Each line in the entries that has the word "DiscountInfoMalformed" has to be copied.

### Recorded data
>>

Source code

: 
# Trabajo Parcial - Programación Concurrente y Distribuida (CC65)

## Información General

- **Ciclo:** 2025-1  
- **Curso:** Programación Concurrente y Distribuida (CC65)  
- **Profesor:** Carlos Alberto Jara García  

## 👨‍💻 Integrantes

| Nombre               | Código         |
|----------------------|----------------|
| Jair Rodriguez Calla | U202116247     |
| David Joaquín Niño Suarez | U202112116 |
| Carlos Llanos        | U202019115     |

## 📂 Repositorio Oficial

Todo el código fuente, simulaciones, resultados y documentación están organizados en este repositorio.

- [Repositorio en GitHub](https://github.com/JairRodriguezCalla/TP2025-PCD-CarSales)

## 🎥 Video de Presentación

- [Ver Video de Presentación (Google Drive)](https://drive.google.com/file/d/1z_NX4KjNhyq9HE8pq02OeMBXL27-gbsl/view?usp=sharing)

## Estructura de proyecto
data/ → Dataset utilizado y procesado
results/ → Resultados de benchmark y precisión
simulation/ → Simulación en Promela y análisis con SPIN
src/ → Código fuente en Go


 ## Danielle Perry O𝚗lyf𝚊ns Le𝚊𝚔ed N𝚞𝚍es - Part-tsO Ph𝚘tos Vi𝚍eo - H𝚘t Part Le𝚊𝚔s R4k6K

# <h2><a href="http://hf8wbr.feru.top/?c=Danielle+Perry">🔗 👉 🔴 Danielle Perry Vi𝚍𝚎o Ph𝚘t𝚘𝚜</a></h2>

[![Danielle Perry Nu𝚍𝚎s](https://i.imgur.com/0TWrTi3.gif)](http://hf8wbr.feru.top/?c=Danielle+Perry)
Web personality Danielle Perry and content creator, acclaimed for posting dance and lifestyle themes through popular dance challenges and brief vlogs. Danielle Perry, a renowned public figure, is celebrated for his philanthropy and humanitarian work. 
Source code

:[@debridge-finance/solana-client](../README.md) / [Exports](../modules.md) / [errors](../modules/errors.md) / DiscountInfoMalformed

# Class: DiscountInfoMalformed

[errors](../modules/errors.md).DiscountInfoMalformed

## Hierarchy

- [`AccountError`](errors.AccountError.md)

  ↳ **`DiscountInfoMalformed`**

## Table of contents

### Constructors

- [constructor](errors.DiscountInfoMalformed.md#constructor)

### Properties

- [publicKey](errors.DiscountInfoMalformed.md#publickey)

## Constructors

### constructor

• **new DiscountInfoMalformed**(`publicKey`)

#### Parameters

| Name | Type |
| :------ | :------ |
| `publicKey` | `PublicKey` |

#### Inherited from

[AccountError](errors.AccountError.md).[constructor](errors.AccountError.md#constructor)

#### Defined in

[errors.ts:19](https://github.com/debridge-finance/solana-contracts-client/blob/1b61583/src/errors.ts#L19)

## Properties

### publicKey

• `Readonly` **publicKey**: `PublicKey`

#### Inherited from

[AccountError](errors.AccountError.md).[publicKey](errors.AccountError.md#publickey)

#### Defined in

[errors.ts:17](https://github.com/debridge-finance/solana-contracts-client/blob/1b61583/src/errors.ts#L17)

<<

### Solution to this exercise
:[@debridge-finance/solana-client](../README.md) / [Exports](../modules.md) / [errors](../modules/errors.md) / DiscountInfoMalformed
# Class: DiscountInfoMalformed
[errors](../modules/errors.md).DiscountInfoMalformed
  ↳ **`DiscountInfoMalformed`**
- [constructor](errors.DiscountInfoMalformed.md#constructor)
- [publicKey](errors.DiscountInfoMalformed.md#publickey)
• **new DiscountInfoMalformed**(`publicKey`)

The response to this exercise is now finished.